Publié le 16/02/2021 par Malko Douglas Tolley / Catégorie: Critique

Dans la plus ancienne ville du Moyen-Orient, une étudiante kurde, un musicien musulman et une petite fille chrétienne forment les pièces d’une mosaïque culturelle. Lorsque des bruits féroces sonnent l’arrivée de la guerre dans leur ville, un mystérieux poisson surgit pour les sauver.

Mosaic de Imge et Sine Özbilge

Après le succès de #21xoxo en 2020 avec notamment le grand prix du Supernova Digital Animation Festival de Denver, le nouveau court-métrage d’animation d’Imge et Sine Özbilge s’intéresse au vivre ensemble, à la religion et à la guerre au Moyen-Orient dans un récit touchant et humaniste.

L’histoire dépeint une ville de Damas vivante et cosmopolite où se côtoient diverses cultures. Alors que des panneaux pour des enseignes internationales aux slogans accrocheurs comme « Love Yourself » trônent sur les toits de la ville, le cosmopolitisme de la ville transparaît dès le début du court-métrage. Une femme voilée roule en skate-board avec des écouteurs sur les oreilles tandis qu’une femme plus âgée tire une charrette de débris dans une artère moins fréquentée.

Une fois le décor posé, l’attention se concentre sur les principaux protagonistes du film. Le fils d’un musicien musulman qui joue du violon. Une affiche de Nejmi Succari, le célèbre violoniste syrien d’Alep qui fut le disciple du légendaire Léopold Auer, gagnant de la finale du Concours Reine Elisabeth en 1963, est visible en arrière-plan.

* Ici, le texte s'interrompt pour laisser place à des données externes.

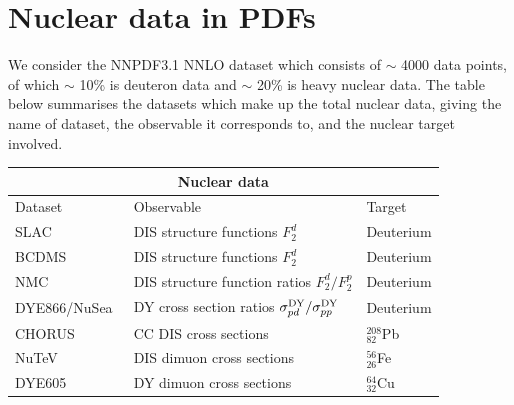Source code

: \section{Nuclear data in PDFs}
\label{sec:nucdat}
We consider the NNPDF3.1 NNLO dataset which consists of $\sim$ 4000 data points, of which $\sim$ 10\% is deuteron data and $\sim$ 20\% is heavy nuclear data. The table below summarises the datasets which make up the total nuclear data, giving the name of dataset, the observable it corresponds to, and the nuclear target involved.
\begin{center}
\begin{tabular}{ |p{4cm}|p{7cm}|p{2cm}|  }
\hline
\multicolumn{3}{|c|}{Nuclear data} \\
\hline
Dataset & Observable & Target \\
\hline
\rowcolor{blue!20}
SLAC~\cite{Whitlow:1991uw}& DIS structure functions $F_2^d$ & Deuterium  \\
\rowcolor{blue!20}
BCDMS~\cite{Benvenuti:1989fm} & DIS structure functions $F_2^d$ & Deuterium \\
\rowcolor{blue!20}
NMC~\cite{Arneodo:1996kd} & DIS structure function ratios $F_2^d/F_2^p$ & Deuterium \\
\rowcolor{blue!20}
DYE866/NuSea~\cite{Towell:2001nh} & DY cross section ratios $\sigma^{\rm DY}_{pd}/\sigma^{\rm DY}_{pp}$ & Deuterium \\
\hline
\rowcolor{blue!40}
CHORUS~\cite{Onengut:2005kv} & CC DIS cross sections & $^{208}_{82}$Pb  \\
\rowcolor{blue!40}
NuTeV~\cite{Tzanov:2005kr} & DIS dimuon cross sections & $^{56}_{26}$Fe  \\
\rowcolor{blue!40}
DYE605~\cite{Heinrich:1989cp} & DY dimuon cross sections & $^{64}_{32}$Cu  \\
\hline
\end{tabular}
\end{center}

Sa voisine de gauche est une jeune étudiante kurde qui possède dans sa collection les livres A modern History of the Kurds de David McDowall ainsi que Who Rules the World ? de Noam Chomsky. Une affiche de Turtles can fly, le film du réalisateur kurde Bahman Ghobadi primé un peu partout dans le monde, est visible dans le décor.

Sa voisine de droite est une petite fille chrétienne et la meilleure amie du petit musicien musulman. L’idée véhiculée durant la première partie de Mosaic promeut l’existence d’une cohabitation pacifique entre les personnes de cultes différents dans cette ville aux religions multiples où le Nazar Boncuk, cet œil porte-bonheur qui protège contre les démons, est visible partout.

Si la trame de l’histoire est simple, les valeurs véhiculées par Mosaic sont puissantes. Le son de l’orgue de l’église se superpose à l’appel de la mosquée qui résonne dans les rues. L’amitié profonde qui co-existe entre les deux enfants dont les cultes sont différents, les rapports d’entraide et de respect mutuel entre leurs parents voisins illustrent cette volonté de montrer le positif et la coexistence pacifique entre les religions.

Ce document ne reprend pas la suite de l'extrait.